What you should do: Search the data for "programas" and copy every matching line.

**** Records supplied ****

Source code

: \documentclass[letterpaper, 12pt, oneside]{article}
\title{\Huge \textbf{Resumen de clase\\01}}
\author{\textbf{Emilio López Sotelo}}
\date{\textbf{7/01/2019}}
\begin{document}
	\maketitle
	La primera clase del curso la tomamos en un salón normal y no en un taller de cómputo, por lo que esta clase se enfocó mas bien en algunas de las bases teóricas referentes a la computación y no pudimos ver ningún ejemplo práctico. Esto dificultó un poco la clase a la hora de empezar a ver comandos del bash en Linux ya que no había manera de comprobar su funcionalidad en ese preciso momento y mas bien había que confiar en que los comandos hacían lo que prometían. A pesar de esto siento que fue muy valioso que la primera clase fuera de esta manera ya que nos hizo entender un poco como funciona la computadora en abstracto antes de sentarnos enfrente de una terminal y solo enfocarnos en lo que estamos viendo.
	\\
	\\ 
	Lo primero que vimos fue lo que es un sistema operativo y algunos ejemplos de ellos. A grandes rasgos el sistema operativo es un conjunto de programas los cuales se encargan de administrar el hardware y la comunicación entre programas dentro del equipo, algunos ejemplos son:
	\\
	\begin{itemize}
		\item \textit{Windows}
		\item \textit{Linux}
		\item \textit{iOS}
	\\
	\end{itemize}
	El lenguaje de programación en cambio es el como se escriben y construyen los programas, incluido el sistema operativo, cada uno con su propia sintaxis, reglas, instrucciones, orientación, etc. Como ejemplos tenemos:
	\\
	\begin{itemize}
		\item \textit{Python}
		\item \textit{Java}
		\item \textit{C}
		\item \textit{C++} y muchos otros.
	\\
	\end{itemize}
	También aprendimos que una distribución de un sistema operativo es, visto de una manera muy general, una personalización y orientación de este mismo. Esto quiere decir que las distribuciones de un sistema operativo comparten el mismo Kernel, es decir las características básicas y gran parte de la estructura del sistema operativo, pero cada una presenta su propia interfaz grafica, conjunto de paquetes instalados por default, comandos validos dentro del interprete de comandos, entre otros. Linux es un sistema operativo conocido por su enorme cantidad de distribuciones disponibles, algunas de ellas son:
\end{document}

****

Exercise result:
	Lo primero que vimos fue lo que es un sistema operativo y algunos ejemplos de ellos. A grandes rasgos el sistema operativo es un conjunto de programas los cuales se encargan de administrar el hardware y la comunicación entre programas dentro del equipo, algunos ejemplos son:
	El lenguaje de programación en cambio es el como se escriben y construyen los programas, incluido el sistema operativo, cada uno con su propia sintaxis, reglas, instrucciones, orientación, etc. Como ejemplos tenemos:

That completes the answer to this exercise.